Oracle Backup channels failing
We are having a problem when one or more of the channels for an RMAN backup fails . The backup starts with 6 channels, if one fails, the backup continues with 5. This past weekend, 3 channels going to the same drive/tape all failed with a media error, and the backup continued with only 3 channels, which is not enough bandwidth to get the backup completed in the allowed time. As a stop gap we're going to increase the channels so if something fails, we'll still have enough to continue effectivly. Is there a better solution that can be done for a failed channel to be restarted/reused?
- Have a look at this post https://vox.veritas.com/t5/NetBackup/Oracle-Application-Backups/m-p/843736 for replies by Genericus.
You will see how rman script can be customized to rerun failed jobs.
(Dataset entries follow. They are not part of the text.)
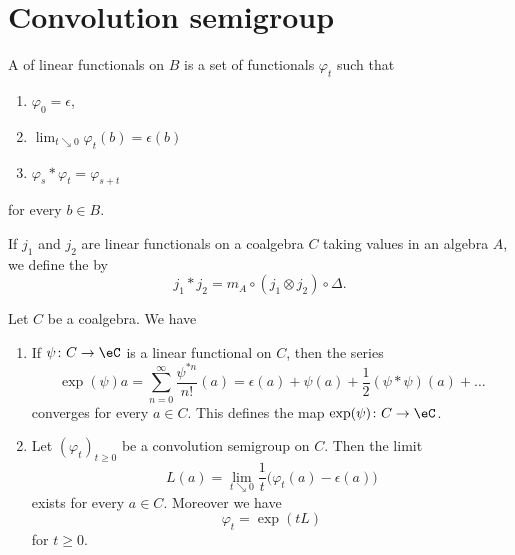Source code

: \section{Convolution semigroup}

\begin{definition}
	A  of linear functionals on $B$ is a set of functionals $\varphi_t$ such that
	\begin{enumerate}
		\item
		      $\varphi_0=\epsilon$,
		\item
		      $\lim_{t\searrow 0}\varphi_t(b)=\epsilon(b) $
		\item
		      $\varphi_s*\varphi_t=\varphi_{s+t}$
	\end{enumerate}
	for every $b\in B$.
\end{definition}

\begin{definition}
	If $j_1$ and $j_2$ are linear functionals on a coalgebra $C$ taking values in an algebra $A$, we define the  by
	\begin{equation}
		j_1*j_2=m_A\circ(j_1\otimes j_2)\circ\Delta.
	\end{equation}
\end{definition}

\begin{lemma}
	Let $C$ be a coalgebra. We have
	\begin{enumerate}
		\item
		      If $\psi\colon C\to \eC$ is a linear functional on $C$, then the series
		      \begin{equation}
			      \exp(\psi)a=\sum_{n=0}^{\infty}\frac{ \psi^{*n} }{ n! }(a)=\epsilon(a)+\psi(a)+\frac{ 1 }{2}(\psi *\psi)(a)+\ldots
		      \end{equation}
		      converges for every $a\in C$. This defines the map $\exp(\psi)\colon C\to \eC$.
		\item
		      Let $(\varphi_t)_{t\geq 0}$ be a convolution semigroup on $C$. Then the limit
		      \begin{equation}
			      L(a)=\lim_{t\searrow 0} \frac{1}{ t }\big( \varphi_t(a)-\epsilon(a) \big)
		      \end{equation}
		      exists for every $a\in C$. Moreover we have
		      \begin{equation}
			      \varphi_t=\exp(tL)
		      \end{equation}
		      for $t\geq 0$.
	\end{enumerate}
\end{lemma}

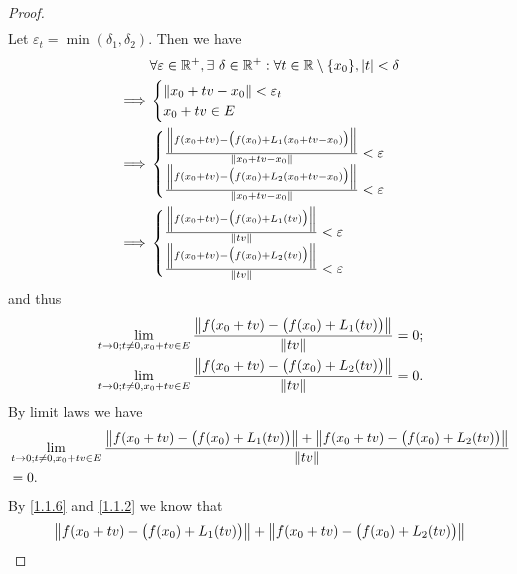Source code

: \begin{proof}
\begin{align*}
  \end{align*}
  Let \(\varepsilon_t = \min(\delta_1, \delta_2)\).
  Then we have
  \begin{align*}
             & \forall \varepsilon \in \R^+, \exists\ \delta \in \R^+ : \forall t \in \R \setminus \{x_0\}, \abs{t} < \delta \\
    \implies & \begin{cases}
                 \norm*{x_0 + tv - x_0} < \varepsilon_t \\
                 x_0 + tv \in E
               \end{cases}                                                                        \\
    \implies & \begin{cases}
                 \frac{\norm*{f(x_0 + tv) - \big(f(x_0) + L_1(x_0 + tv - x_0)\big)}}{\norm*{x_0 + tv - x_0}} < \varepsilon \\
                 \frac{\norm*{f(x_0 + tv) - \big(f(x_0) + L_2(x_0 + tv - x_0)\big)}}{\norm*{x_0 + tv - x_0}} < \varepsilon
               \end{cases}                                           \\
    \implies & \begin{cases}
                 \frac{\norm*{f(x_0 + tv) - \big(f(x_0) + L_1(tv)\big)}}{\norm*{tv}} < \varepsilon \\
                 \frac{\norm*{f(x_0 + tv) - \big(f(x_0) + L_2(tv)\big)}}{\norm*{tv}} < \varepsilon
               \end{cases}
  \end{align*}
  and thus
  \begin{align*}
     & \lim_{t \to 0 ; t \neq 0, x_0 + tv \in E} \frac{\norm*{f(x_0 + tv) - \big(f(x_0) + L_1(tv)\big)}}{\norm*{tv}} = 0; \\
     & \lim_{t \to 0 ; t \neq 0, x_0 + tv \in E} \frac{\norm*{f(x_0 + tv) - \big(f(x_0) + L_2(tv)\big)}}{\norm*{tv}} = 0.
  \end{align*}
  By limit laws we have
  \begin{align*}
     & \lim_{t \to 0 ; t \neq 0, x_0 + tv \in E} \frac{\norm*{f(x_0 + tv) - \big(f(x_0) + L_1(tv)\big)} + \norm*{f(x_0 + tv) - \big(f(x_0) + L_2(tv)\big)}}{\norm*{tv}} \\
     & = 0.
  \end{align*}
  By \cref{1.1.6} and \cref{1.1.2} we know that
  \begin{align*}
     & \norm*{f(x_0 + tv) - \big(f(x_0) + L_1(tv)\big)} + \norm*{f(x_0 + tv) - \big(f(x_0) + L_2(tv)\big)}   \\

\end{align*}
\end{proof}
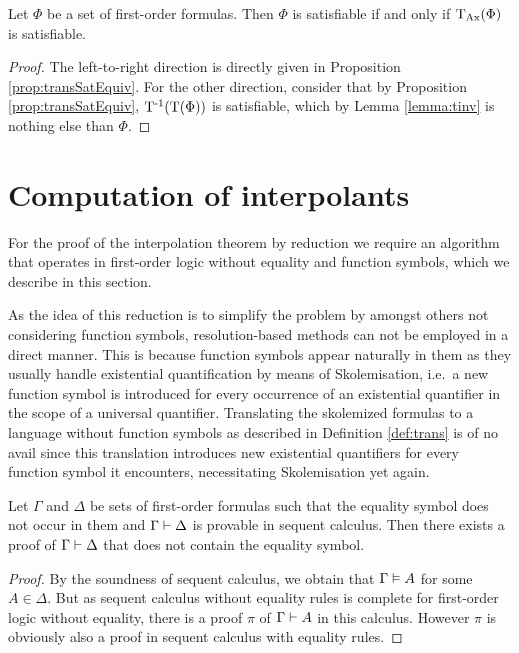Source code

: \begin{corr}
	Let $\Phi$ be a set of first-order formulas.
	Then $\Phi$ is satisfiable if and only if $\operatorname{\operatorname{T}_{Ax}}(\Phi)$ is satisfiable.
\end{corr}
\begin{proof}
	The left-to-right direction is directly given in Proposition \ref{prop:transSatEquiv}.
	For the other direction, consider that by Proposition \ref{prop:transSatEquiv}, $\operatorname{T^{-1}}(\operatorname{T}(\Phi))$ is satisfiable, which by Lemma \ref{lemma:tinv} is nothing else than $\Phi$.
\end{proof}



\section{Computation of interpolants}

For the proof of the interpolation theorem by reduction we require an algorithm that operates in first-order logic without equality and function symbols, which we describe in this section.

\begin{remark}
	As the idea of this reduction is to simplify the problem by amongst others not considering function symbols,
	resolution-based methods can not be employed in a direct manner.
	This is because function symbols appear naturally in them as they usually handle existential quantification by means of Skolemisation, i.e.~a new function symbol is introduced for every occurrence of an existential quantifier in the scope of a universal quantifier.
	Translating the skolemized formulas to a language without function symbols as described in Definition \ref{def:trans} is of no avail since this translation introduces new existential quantifiers for every function symbol it encounters, necessitating Skolemisation yet again.
\end{remark}


\begin{lemma}
	\label{lemma:no_equality_in_proof}
	 Let $\Gamma$ and $\Delta$ be sets of first-order formulas such that the equality symbol does not occur in them and $\Gamma \vdash \Delta$ is provable in sequent calculus. 
	 Then there exists a proof of $\Gamma \vdash \Delta$ that does not contain the equality symbol.
\end{lemma}
\begin{proof}
	By the soundness of sequent calculus, we obtain that $\Gamma \vDash A$ for some $A \in \Delta$.
	But as sequent calculus without equality rules is complete for first-order logic without equality, there is a proof $\pi$ of $\Gamma \vdash A$ in this calculus.
	However $\pi$ is obviously also a proof in sequent calculus with equality rules.
\end{proof}

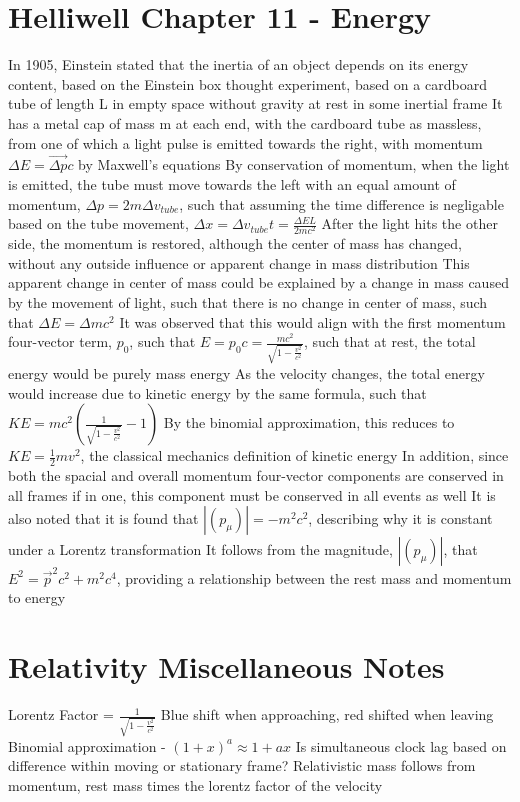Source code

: \documentclass[11 pt, twoside]{article}
\newenvironment{outline*}
{
	\begin{outline}[enumerate]
	}
	{\end{outline}
}
\begin{document}
\section{Helliwell Chapter 11 - Energy}
\begin{outline*}
\1 In 1905, Einstein stated that the inertia of an object depends on its energy content, based on the Einstein box thought experiment, based on a cardboard tube of length L in empty space without gravity at rest in some inertial frame
\2 It has a metal cap of mass m at each end, with the cardboard tube as massless, from one of which a light pulse is emitted towards the right, with momentum $\Delta E = \vec{\Delta p}c$ by Maxwell's equations
\2 By conservation of momentum, when the light is emitted, the tube must move towards the left with an equal amount of momentum, $\Delta p = 2m\Delta v_{tube}$, such that assuming the time difference is negligable based on the tube movement, $\Delta x = \Delta v_{tube}t = \frac{\Delta EL}{2mc^2}$
\3 After the light hits the other side, the momentum is restored, although the center of mass has changed, without any outside influence or apparent change in mass distribution
\1 This apparent change in center of mass could be explained by a change in mass caused by the movement of light, such that there is no change in center of mass, such that $\Delta E = \Delta mc^2$
\2 It was observed that this would align with the first momentum four-vector term, $p_0$, such that $E = p_0c = \frac{mc^2}{\sqrt{1 - \frac{v^2}{c^2}}}$, such that at rest, the total energy would be purely mass energy
\2 As the velocity changes, the total energy would increase due to kinetic energy by the same formula, such that $KE = mc^2(\frac{1}{\sqrt{1 - \frac{v^2}{c^2}}} - 1)$
\3 By the binomial approximation, this reduces to $KE = \frac{1}{2}mv^2$, the classical mechanics definition of kinetic energy
\2 In addition, since both the spacial and overall momentum four-vector components are conserved in all frames if in one, this component must be conserved in all events as well
\2 It is also noted that it is found that $|(p_{\mu})| = -m^2c^2$, describing why it is constant under a Lorentz transformation
\3 It follows from the magnitude, $|(p_{\mu})|$, that $E^2 = \vec{p}^2c^2 + m^2c^4$, providing a relationship between the rest mass and momentum to energy
\end{outline*}
\section{Relativity Miscellaneous Notes}
Lorentz Factor = $\frac{1}{\sqrt{1 - \frac{v^2}{c^2}}}$
Blue shift when approaching, red shifted when leaving
Binomial approximation - $(1 + x)^a \approx 1 + ax$
Is simultaneous clock lag based on difference within moving or stationary frame?
Relativistic mass follows from momentum, rest mass times the lorentz factor of the velocity
\end{document}
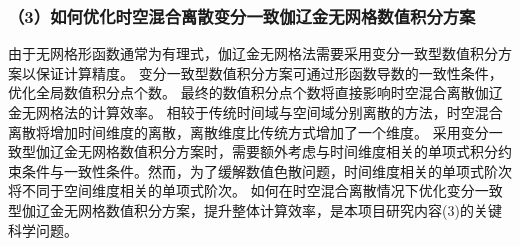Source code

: \subsubsection*{\bfseries （3）如何优化时空混合离散变分一致伽辽金无网格数值积分方案}
由于无网格形函数通常为有理式，伽辽金无网格法需要采用变分一致型数值积分方案以保证计算精度。
变分一致型数值积分方案可通过形函数导数的一致性条件，优化全局数值积分点个数。
最终的数值积分点个数将直接影响时空混合离散伽辽金无网格法的计算效率。
相较于传统时间域与空间域分别离散的方法，时空混合离散将增加时间维度的离散，离散维度比传统方式增加了一个维度。
采用变分一致型伽辽金无网格数值积分方案时，需要额外考虑与时间维度相关的单项式积分约束条件与一致性条件。然而，为了缓解数值色散问题，时间维度相关的单项式阶次将不同于空间维度相关的单项式阶次。
如何在时空混合离散情况下优化变分一致型伽辽金无网格数值积分方案，提升整体计算效率，是本项目研究内容(3)的关键科学问题。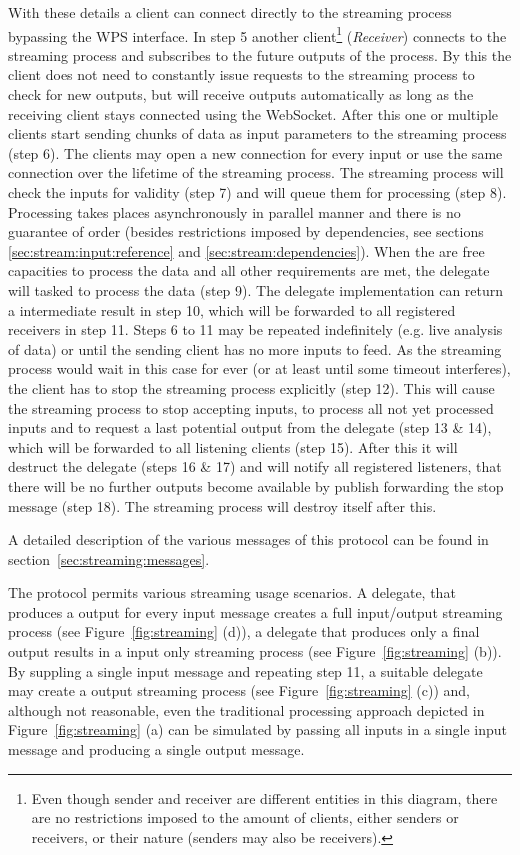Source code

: 		With these details a client can connect directly to the streaming process bypassing the \ac{WPS} interface. In step 5 another client\footnote{Even though sender and receiver are different entities in this diagram, there are no restrictions imposed to the amount of clients, either senders or receivers, or their nature (senders may also be receivers).} (\emph{Receiver}) connects to the streaming process and subscribes to the future outputs of the process. By this the client does not need to constantly issue requests to the streaming process to check for new outputs, but will receive outputs automatically as long as the receiving client stays connected using the WebSocket.
		After this one or multiple clients start sending chunks of data as input parameters to the streaming process (step 6). The clients may open a new connection for every input or use the same connection over the lifetime of the streaming process. The streaming process will check the inputs for validity (step 7) and will queue them for processing (step 8).
		Processing takes places asynchronously in parallel manner and there is no guarantee of order (besides restrictions imposed by dependencies, see sections \ref{sec:stream:input:reference} and \ref{sec:stream:dependencies}). When the are free capacities to process the data and all other requirements are met, the delegate will tasked to process the data (step 9). The delegate implementation can return a intermediate result in step 10, which will be forwarded to all registered receivers in step 11.
		Steps 6 to 11 may be repeated indefinitely (e.g. live analysis of data) or until the sending client has no more inputs to feed. As the streaming process would wait in this case for ever (or at least until some timeout interferes), the client has to stop the streaming process explicitly (step 12).
		This will cause the streaming process to stop accepting inputs, to process all not yet processed inputs and to request a last potential output from the delegate (step 13 \& 14), which will be forwarded to all listening clients (step 15). After this it will destruct the delegate (steps 16 \& 17) and will notify all registered listeners, that there will be no further outputs become available by publish forwarding the stop message (step 18). The streaming process will destroy itself after this.

		A detailed description of the various messages of this protocol can be found in section~\ref{sec:streaming:messages}.

		The protocol permits various streaming usage scenarios. A delegate, that produces a output for every input message creates a full input/output streaming process (see Figure~\ref{fig:streaming} (d)), a delegate that produces only a final output results in a input only streaming process (see Figure~\ref{fig:streaming} (b)). By suppling a single input message and repeating step 11, a suitable delegate may create a output streaming process (see Figure~\ref{fig:streaming} (c)) and, although not reasonable, even the traditional processing approach depicted in Figure~\ref{fig:streaming} (a) can be simulated by passing all inputs in a single input message and producing a single output message.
If you have problematic drives or media, then not a good idea to have multiple channels going to the same drive/media. Look at schedule MPX levels.
You may also want to consider introducing disk as first stage of your backups.
Dedupe preferrably if budget allows. I do not know of any mechanism to automatically restart channels, if one fails the job continues with one fewer channel.
Our only solution is to run the backup as SYSDATE-X, so the job could be restarted and not attempt to re-backup pieces already done. ALSO, we had our OPS staff monitor the job and kill and restart if the number of child jobs falls below a certain level.
Most of our issues went away once we went to the data domains, so far they accept the data as fast as we can send it. We were able to increase the number of channels.
BEWARE! If you are sending packets over the LAN, there is CPU overhead caused by encapsulating the TCP/IP packets. I was able to put my system to 100% CPU by increasing the number of channels too high. That is why we use Fiber Channel for most of our large data bases. We are implementing 10G networking, we shall see how that goes...